Aim of the task:
The reply should contain every entry exactly as given, with no pictures in it.

Records provided:
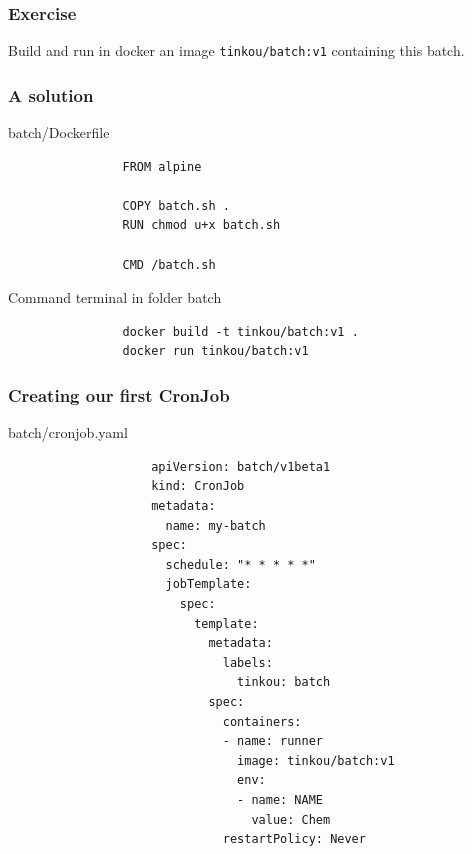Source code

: 	\begin{frame}[fragile]
		\frametitle{Exercise}
		
		Build and run in docker an image \verb|tinkou/batch:v1| containing this batch.
	\end{frame}

	\begin{frame}[fragile]
		\frametitle{A solution}
		
		\begin{block}{batch/Dockerfile}
			\begin{verbatim}
				FROM alpine
				
				COPY batch.sh .
				RUN chmod u+x batch.sh
				
				CMD /batch.sh
			\end{verbatim}
		\end{block}
		
		\begin{block}{Command terminal in folder batch}
			\begin{verbatim}
				docker build -t tinkou/batch:v1 .
				docker run tinkou/batch:v1
			\end{verbatim}
		\end{block}
	\end{frame}
				
	\begin{frame}[fragile]
		\frametitle{Creating our first CronJob}
		
		\begin{block}{batch/cronjob.yaml}
			\begin{tiny}
				\begin{verbatim}
					apiVersion: batch/v1beta1
					kind: CronJob
					metadata:
					  name: my-batch
					spec:
					  schedule: "* * * * *"
					  jobTemplate:
					    spec:
					      template:
					        metadata:
					          labels:
					            tinkou: batch
					        spec:
					          containers:
					          - name: runner
					            image: tinkou/batch:v1
					            env:
					            - name: NAME
					              value: Chem
					          restartPolicy: Never
				\end{verbatim}
			\end{tiny}
		\end{block}
	\end{frame}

Exercise solution:
Source code

: 	\begin{frame}[fragile]
		\frametitle{Exercise}
		
		Build and run in docker an image \verb|tinkou/batch:v1| containing this batch.
	\end{frame}

	\begin{frame}[fragile]
		\frametitle{A solution}
		
		\begin{block}{batch/Dockerfile}
			\begin{verbatim}
				FROM alpine
				
				COPY batch.sh .
				RUN chmod u+x batch.sh
				
				CMD /batch.sh
			\end{verbatim}
		\end{block}
		
		\begin{block}{Command terminal in folder batch}
			\begin{verbatim}
				docker build -t tinkou/batch:v1 .
				docker run tinkou/batch:v1
			\end{verbatim}
		\end{block}
	\end{frame}
				
	\begin{frame}[fragile]
		\frametitle{Creating our first CronJob}
		
		\begin{block}{batch/cronjob.yaml}
			\begin{tiny}
				\begin{verbatim}
					apiVersion: batch/v1beta1
					kind: CronJob
					metadata:
					  name: my-batch
					spec:
					  schedule: "* * * * *"
					  jobTemplate:
					    spec:
					      template:
					        metadata:
					          labels:
					            tinkou: batch
					        spec:
					          containers:
					          - name: runner
					            image: tinkou/batch:v1
					            env:
					            - name: NAME
					              value: Chem
					          restartPolicy: Never
				\end{verbatim}
			\end{tiny}
		\end{block}
	\end{frame}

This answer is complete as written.